§ Task to complete
Tally the lines below that contain the word "strip", and give only that number.

◆ ◆ ◆

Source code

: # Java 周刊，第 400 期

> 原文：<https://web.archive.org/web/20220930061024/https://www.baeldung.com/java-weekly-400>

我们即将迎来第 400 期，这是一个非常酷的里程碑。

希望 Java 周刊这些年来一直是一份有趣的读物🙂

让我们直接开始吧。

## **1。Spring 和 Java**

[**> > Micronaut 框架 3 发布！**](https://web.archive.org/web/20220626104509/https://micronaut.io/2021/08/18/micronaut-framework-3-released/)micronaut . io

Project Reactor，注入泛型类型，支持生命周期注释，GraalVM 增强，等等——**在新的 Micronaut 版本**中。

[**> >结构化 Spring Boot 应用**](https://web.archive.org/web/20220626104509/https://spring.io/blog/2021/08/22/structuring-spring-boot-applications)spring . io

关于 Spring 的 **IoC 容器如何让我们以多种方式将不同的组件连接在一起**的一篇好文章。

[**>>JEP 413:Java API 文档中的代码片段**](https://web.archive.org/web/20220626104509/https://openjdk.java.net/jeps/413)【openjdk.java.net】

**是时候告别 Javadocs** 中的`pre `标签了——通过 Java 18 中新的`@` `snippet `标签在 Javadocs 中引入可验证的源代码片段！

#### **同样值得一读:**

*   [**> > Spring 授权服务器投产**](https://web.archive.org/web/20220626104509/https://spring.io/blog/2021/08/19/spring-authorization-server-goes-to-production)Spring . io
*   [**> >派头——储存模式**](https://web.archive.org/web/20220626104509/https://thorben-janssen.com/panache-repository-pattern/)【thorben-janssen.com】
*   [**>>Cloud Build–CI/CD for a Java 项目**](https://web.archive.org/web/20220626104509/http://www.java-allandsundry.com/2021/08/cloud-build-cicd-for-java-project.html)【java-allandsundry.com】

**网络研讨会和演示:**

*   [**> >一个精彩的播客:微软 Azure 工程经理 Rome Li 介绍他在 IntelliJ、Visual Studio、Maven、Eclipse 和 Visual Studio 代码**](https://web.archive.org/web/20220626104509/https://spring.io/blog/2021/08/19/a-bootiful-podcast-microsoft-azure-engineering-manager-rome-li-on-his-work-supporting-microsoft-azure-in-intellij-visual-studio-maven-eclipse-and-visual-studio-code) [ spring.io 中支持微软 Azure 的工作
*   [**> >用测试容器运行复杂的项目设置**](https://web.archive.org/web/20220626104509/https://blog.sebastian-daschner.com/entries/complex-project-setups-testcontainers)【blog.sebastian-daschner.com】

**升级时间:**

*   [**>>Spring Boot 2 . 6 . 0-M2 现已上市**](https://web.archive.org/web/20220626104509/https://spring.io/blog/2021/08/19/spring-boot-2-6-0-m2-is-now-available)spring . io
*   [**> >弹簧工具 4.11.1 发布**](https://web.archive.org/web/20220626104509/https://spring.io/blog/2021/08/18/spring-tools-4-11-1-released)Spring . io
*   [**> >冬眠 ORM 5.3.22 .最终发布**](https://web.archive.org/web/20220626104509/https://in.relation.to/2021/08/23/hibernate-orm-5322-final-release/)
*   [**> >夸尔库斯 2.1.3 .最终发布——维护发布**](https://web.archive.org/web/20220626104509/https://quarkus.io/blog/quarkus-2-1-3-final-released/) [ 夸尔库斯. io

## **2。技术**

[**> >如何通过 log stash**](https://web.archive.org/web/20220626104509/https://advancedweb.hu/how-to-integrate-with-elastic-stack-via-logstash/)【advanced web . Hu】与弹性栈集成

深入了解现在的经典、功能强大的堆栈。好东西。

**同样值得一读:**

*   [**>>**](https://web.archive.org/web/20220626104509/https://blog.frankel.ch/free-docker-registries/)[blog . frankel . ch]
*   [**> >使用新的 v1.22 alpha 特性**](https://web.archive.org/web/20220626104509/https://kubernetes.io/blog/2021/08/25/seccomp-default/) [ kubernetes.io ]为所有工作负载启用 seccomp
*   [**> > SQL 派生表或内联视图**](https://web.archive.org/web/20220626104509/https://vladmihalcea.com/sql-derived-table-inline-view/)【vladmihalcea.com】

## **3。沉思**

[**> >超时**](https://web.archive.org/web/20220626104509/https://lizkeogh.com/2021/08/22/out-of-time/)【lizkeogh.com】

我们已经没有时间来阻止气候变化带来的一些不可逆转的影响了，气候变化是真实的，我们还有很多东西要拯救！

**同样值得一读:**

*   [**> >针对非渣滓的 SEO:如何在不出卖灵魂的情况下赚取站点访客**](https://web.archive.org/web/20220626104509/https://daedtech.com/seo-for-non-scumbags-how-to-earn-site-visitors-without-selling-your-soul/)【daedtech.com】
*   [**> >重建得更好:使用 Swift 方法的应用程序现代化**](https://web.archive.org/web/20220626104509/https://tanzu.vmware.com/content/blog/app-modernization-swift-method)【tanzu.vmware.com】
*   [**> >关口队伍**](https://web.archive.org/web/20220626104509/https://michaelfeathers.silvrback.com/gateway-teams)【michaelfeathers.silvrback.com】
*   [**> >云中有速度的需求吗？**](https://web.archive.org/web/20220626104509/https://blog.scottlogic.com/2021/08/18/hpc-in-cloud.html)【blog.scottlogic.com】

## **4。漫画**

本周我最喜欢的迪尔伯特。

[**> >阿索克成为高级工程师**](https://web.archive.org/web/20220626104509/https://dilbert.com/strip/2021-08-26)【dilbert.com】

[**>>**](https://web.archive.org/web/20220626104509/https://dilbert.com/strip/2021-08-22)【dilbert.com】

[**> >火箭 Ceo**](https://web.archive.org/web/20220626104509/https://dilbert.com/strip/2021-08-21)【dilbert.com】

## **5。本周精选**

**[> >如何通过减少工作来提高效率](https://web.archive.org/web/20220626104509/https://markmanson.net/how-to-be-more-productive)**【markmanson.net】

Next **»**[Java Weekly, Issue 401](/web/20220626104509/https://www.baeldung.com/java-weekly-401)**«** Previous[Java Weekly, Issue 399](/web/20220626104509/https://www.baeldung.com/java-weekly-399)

◆ ◆ ◆

§ Result of the task
3